OPT & CPT — The Work-Authorization Playbook

office-desk-work-setup.jpg The whole point of CPT and OPT: legally sitting at a desk like this one.

For an F-1 student, CPT and OPT are how you legally work in the US. They're the bridge from "student" to "employed," and the difference between them trips up a lot of people. Here's the playbook.

⚠️ Not legal advice. Rules and fees change; confirm every detail with your DSO and USCIS. This is the mental model and the sequence.

CPT — Curricular Practical Training (work during studies)

CPT is work that's an integral part of your curriculum — an internship tied to a course or required by your program.

OPT — Optional Practical Training (work after, mostly)

OPT is 12 months of work authorization in your field of study.

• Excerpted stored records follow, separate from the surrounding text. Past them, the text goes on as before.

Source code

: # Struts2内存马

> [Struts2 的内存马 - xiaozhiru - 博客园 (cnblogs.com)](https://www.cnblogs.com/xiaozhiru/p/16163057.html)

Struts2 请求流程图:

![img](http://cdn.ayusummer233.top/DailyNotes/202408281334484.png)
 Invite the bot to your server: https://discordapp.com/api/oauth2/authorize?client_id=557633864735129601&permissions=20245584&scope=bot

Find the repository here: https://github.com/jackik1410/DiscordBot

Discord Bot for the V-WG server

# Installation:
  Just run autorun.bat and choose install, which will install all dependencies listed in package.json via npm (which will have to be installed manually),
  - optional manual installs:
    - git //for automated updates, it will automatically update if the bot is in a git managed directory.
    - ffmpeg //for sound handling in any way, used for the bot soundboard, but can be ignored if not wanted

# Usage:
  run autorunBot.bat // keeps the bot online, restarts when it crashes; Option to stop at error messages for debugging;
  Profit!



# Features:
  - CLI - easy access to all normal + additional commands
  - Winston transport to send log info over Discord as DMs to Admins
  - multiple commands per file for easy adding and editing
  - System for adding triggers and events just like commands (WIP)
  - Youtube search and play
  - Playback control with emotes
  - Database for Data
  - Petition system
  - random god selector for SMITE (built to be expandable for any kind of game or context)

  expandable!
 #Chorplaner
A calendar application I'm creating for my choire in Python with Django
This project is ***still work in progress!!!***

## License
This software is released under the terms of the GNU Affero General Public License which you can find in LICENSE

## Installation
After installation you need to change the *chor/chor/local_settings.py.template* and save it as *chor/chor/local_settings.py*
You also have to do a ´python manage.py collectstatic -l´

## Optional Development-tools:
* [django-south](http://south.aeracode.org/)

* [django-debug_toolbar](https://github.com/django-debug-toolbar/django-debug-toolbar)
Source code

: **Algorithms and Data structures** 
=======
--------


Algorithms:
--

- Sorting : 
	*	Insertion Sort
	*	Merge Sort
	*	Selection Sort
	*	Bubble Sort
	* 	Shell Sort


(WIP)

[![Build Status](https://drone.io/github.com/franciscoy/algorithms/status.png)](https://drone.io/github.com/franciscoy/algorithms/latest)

Most people use it post-completion (after graduation).

STEM OPT extension — the big one for engineers

If your degree is a STEM field (most CS, engineering, data, AI degrees qualify), you can extend OPT by 24 more months — 36 total.

The sequence that actually works

  1. Use CPT for internships during school (keep full-time CPT under 12 months).
  2. File OPT at the 90-days-before mark — don't wait for graduation.
  3. Land a STEM job with an E-Verify employer; file the STEM extension early.
  4. Have the employer enter you in the H-1B lottery each spring you're eligible.
  5. If the lottery keeps missing, look at O-1, cap-exempt employers, or other status paths.

nyc-street.jpg Three years of work authorization (OPT + STEM) is enough runway to build a real US career.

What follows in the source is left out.